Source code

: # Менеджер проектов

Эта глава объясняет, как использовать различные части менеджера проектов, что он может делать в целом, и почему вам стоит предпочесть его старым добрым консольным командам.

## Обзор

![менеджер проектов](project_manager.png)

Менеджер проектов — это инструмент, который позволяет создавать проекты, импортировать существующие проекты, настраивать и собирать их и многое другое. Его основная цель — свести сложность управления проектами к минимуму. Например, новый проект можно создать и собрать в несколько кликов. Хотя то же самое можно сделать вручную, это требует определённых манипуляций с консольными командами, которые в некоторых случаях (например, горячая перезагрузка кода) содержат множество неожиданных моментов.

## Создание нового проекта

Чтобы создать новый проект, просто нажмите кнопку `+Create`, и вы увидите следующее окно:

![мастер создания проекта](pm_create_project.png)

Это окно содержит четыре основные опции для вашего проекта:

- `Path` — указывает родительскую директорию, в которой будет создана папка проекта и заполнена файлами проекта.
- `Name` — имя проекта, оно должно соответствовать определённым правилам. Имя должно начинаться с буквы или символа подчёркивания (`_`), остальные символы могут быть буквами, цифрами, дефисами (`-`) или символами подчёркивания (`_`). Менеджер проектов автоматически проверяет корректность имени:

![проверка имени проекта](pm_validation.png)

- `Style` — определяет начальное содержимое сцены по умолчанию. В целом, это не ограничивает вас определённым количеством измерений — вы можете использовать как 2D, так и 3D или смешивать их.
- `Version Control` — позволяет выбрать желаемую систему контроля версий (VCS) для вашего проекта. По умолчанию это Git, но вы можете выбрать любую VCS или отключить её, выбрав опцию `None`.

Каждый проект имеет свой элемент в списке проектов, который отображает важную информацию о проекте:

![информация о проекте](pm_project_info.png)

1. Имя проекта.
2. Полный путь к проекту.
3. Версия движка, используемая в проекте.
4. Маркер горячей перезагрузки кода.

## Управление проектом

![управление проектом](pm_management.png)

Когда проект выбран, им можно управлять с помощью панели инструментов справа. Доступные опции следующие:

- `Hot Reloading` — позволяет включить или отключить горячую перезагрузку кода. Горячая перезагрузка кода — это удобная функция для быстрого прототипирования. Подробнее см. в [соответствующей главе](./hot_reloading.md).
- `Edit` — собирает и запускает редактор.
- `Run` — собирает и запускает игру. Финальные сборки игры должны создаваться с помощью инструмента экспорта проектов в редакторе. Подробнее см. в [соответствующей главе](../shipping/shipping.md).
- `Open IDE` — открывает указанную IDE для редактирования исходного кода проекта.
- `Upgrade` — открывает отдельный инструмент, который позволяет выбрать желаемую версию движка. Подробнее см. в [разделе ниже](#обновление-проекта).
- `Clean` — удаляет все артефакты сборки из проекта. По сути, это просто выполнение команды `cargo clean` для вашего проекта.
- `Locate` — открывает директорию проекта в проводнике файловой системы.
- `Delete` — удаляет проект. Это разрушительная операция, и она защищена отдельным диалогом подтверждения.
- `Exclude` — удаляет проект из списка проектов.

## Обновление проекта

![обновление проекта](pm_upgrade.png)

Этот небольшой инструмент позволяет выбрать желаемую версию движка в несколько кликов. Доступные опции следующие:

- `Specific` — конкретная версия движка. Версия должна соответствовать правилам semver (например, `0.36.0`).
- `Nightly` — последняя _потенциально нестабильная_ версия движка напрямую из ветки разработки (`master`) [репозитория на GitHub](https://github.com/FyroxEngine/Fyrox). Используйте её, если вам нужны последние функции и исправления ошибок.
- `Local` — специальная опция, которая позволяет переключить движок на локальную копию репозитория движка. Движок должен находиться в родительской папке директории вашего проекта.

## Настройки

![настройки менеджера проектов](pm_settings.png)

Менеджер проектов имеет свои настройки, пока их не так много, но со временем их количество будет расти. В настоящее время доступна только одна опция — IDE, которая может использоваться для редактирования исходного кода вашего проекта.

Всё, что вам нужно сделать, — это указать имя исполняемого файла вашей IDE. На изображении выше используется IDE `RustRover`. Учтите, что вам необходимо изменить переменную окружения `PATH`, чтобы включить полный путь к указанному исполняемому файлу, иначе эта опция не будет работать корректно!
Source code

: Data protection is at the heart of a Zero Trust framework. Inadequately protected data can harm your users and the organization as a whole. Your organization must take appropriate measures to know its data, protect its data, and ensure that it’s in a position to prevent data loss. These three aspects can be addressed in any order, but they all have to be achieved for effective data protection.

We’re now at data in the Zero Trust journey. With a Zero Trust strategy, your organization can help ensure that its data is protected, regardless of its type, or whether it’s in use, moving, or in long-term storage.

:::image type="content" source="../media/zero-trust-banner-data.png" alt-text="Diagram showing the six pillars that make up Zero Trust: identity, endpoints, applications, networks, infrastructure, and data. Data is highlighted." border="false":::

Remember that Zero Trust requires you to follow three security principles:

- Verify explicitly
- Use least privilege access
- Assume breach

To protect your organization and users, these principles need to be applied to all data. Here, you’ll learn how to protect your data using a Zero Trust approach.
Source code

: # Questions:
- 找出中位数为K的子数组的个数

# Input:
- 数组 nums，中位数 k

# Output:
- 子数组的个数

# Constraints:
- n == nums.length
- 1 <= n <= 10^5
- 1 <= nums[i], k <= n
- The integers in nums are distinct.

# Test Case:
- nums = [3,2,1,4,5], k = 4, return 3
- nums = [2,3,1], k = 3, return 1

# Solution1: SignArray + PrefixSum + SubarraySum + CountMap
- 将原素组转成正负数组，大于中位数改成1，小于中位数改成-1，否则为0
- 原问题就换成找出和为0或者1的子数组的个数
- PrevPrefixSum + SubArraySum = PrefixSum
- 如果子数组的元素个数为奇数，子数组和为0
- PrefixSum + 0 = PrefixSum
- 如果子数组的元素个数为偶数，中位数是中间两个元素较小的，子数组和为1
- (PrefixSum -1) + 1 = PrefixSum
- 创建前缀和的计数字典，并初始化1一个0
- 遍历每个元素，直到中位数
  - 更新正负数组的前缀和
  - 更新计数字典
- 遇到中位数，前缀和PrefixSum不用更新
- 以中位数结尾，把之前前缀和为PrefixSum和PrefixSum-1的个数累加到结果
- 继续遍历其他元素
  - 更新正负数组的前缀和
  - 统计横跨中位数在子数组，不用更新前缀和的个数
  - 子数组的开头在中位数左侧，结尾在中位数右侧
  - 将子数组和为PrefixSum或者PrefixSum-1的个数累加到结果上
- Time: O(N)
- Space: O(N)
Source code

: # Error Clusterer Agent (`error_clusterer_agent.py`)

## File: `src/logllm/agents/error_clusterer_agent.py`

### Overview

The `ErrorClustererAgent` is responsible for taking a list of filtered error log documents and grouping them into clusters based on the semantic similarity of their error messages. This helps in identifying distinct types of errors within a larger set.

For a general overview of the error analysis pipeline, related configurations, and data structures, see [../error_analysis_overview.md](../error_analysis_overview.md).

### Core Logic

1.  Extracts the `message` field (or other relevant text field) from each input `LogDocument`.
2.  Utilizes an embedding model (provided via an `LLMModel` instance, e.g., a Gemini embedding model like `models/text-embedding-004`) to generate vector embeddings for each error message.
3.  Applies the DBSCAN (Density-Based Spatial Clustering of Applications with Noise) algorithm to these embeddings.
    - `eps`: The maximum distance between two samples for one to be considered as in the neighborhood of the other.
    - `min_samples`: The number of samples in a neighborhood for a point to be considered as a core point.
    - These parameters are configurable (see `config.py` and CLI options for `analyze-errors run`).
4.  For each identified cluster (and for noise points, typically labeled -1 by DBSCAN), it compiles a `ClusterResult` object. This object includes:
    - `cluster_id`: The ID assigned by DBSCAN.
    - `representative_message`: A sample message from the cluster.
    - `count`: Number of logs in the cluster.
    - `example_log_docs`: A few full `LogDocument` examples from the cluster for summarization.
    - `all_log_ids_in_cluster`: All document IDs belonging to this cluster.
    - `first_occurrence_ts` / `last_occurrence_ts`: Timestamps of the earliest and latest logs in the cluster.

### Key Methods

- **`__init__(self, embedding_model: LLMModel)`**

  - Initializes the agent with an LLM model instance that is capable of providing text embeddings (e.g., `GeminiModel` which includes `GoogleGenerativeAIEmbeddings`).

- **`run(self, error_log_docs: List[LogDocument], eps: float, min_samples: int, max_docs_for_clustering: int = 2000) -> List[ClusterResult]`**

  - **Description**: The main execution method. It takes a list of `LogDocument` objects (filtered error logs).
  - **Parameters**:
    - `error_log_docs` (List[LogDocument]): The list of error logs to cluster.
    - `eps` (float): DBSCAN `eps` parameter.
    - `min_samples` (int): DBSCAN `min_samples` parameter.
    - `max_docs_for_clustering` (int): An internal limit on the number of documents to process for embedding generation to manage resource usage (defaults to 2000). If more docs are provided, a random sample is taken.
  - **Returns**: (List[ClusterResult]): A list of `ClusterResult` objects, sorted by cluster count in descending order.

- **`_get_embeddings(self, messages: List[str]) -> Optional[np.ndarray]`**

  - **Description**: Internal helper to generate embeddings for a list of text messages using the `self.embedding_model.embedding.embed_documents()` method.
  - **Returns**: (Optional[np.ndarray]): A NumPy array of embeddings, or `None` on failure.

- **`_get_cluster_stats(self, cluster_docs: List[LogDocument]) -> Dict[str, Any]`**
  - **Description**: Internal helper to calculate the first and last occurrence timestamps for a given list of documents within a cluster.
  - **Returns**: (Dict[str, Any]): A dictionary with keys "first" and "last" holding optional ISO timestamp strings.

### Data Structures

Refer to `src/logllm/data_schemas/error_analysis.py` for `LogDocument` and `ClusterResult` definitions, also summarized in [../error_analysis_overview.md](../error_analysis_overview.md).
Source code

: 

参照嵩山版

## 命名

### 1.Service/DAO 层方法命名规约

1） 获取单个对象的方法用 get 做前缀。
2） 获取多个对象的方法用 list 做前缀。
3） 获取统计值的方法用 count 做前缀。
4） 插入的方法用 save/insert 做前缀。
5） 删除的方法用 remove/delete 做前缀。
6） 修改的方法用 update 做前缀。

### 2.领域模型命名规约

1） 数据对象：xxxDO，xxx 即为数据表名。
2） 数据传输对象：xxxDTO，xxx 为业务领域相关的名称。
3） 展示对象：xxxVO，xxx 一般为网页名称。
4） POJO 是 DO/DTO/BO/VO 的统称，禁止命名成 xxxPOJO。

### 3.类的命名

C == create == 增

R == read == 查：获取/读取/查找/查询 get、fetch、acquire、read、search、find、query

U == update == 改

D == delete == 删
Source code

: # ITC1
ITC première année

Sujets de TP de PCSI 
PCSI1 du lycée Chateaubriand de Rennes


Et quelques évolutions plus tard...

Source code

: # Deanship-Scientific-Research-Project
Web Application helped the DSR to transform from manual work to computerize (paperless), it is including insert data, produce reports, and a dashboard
_ _ _ _ _ _ _
Instructions for the task -
Everything starting at the line containing "### 1.Service/DAO 层方法命名规约" and ending at the line containing "PCSI1 du lycée Chateaubriand de Rennes" in the records above should be repeated exactly, and only that.

Answer box -
### 1.Service/DAO 层方法命名规约

1） 获取单个对象的方法用 get 做前缀。
2） 获取多个对象的方法用 list 做前缀。
3） 获取统计值的方法用 count 做前缀。
4） 插入的方法用 save/insert 做前缀。
5） 删除的方法用 remove/delete 做前缀。
6） 修改的方法用 update 做前缀。

### 2.领域模型命名规约

1） 数据对象：xxxDO，xxx 即为数据表名。
2） 数据传输对象：xxxDTO，xxx 为业务领域相关的名称。
3） 展示对象：xxxVO，xxx 一般为网页名称。
4） POJO 是 DO/DTO/BO/VO 的统称，禁止命名成 xxxPOJO。

### 3.类的命名

C == create == 增

R == read == 查：获取/读取/查找/查询 get、fetch、acquire、read、search、find、query

U == update == 改

D == delete == 删
Source code

: # ITC1
ITC première année

Sujets de TP de PCSI 
PCSI1 du lycée Chateaubriand de Rennes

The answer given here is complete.